#### Problem description:
All entries must be returned precisely as they appear.

#### Information provided:
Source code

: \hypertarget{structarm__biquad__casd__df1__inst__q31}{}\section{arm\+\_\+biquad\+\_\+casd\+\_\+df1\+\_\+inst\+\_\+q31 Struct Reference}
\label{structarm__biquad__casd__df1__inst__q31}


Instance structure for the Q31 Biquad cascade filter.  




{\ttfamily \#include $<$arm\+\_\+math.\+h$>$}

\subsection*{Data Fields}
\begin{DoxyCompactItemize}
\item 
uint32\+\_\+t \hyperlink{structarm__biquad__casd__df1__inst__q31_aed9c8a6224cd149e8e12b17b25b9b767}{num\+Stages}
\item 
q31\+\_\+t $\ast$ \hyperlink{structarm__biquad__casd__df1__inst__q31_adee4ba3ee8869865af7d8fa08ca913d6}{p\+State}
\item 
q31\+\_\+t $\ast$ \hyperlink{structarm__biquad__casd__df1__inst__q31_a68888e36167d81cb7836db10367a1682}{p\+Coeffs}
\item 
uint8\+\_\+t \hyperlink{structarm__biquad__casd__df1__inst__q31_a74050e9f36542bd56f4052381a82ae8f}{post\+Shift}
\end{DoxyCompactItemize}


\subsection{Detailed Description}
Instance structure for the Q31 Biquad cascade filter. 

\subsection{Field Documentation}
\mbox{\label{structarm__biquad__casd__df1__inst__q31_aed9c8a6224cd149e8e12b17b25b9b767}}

#### Written reply:
Source code

: \hypertarget{structarm__biquad__casd__df1__inst__q31}{}\section{arm\+\_\+biquad\+\_\+casd\+\_\+df1\+\_\+inst\+\_\+q31 Struct Reference}
\label{structarm__biquad__casd__df1__inst__q31}


Instance structure for the Q31 Biquad cascade filter.  




{\ttfamily \#include $<$arm\+\_\+math.\+h$>$}

\subsection*{Data Fields}
\begin{DoxyCompactItemize}
\item 
uint32\+\_\+t \hyperlink{structarm__biquad__casd__df1__inst__q31_aed9c8a6224cd149e8e12b17b25b9b767}{num\+Stages}
\item 
q31\+\_\+t $\ast$ \hyperlink{structarm__biquad__casd__df1__inst__q31_adee4ba3ee8869865af7d8fa08ca913d6}{p\+State}
\item 
q31\+\_\+t $\ast$ \hyperlink{structarm__biquad__casd__df1__inst__q31_a68888e36167d81cb7836db10367a1682}{p\+Coeffs}
\item 
uint8\+\_\+t \hyperlink{structarm__biquad__casd__df1__inst__q31_a74050e9f36542bd56f4052381a82ae8f}{post\+Shift}
\end{DoxyCompactItemize}


\subsection{Detailed Description}
Instance structure for the Q31 Biquad cascade filter. 

\subsection{Field Documentation}
\mbox{\label{structarm__biquad__casd__df1__inst__q31_aed9c8a6224cd149e8e12b17b25b9b767}}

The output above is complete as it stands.